*DATASET EXTRACT:*
>>>>

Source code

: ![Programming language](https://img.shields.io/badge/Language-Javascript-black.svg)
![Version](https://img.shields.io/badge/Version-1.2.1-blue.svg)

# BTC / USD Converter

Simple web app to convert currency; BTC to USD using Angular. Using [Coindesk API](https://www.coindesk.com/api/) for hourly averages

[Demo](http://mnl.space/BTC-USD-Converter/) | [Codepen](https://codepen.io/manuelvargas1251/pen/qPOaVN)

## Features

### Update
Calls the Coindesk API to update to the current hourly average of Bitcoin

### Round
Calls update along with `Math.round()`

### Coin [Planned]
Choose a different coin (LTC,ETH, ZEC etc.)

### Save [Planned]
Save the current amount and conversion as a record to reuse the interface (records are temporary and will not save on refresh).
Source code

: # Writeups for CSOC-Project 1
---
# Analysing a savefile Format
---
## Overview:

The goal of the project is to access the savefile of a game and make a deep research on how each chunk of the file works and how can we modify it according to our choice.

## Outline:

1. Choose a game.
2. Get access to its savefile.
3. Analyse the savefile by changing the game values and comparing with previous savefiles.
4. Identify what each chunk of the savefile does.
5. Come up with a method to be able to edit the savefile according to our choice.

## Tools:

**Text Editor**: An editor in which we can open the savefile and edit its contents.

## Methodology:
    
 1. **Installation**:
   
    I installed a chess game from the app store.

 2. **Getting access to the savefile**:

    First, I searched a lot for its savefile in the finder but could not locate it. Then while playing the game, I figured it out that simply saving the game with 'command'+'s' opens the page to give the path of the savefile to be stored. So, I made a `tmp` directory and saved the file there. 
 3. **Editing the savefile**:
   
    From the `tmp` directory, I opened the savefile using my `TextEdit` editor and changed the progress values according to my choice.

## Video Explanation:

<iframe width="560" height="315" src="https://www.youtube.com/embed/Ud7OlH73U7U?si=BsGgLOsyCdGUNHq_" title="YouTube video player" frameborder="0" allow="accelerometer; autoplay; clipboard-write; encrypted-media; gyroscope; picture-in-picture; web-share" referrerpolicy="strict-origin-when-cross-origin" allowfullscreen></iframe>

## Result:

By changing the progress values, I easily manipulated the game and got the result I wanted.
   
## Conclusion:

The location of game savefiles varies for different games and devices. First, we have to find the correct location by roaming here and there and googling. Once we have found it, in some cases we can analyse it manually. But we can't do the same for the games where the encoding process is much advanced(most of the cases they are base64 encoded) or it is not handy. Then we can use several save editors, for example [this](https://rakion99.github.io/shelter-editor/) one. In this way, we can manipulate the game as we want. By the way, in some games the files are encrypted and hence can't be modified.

<<<<

Find each line in the records holding the string "changing" and show it.

3. Analyse the savefile by changing the game values and comparing with previous savefiles.
By changing the progress values, I easily manipulated the game and got the result I wanted.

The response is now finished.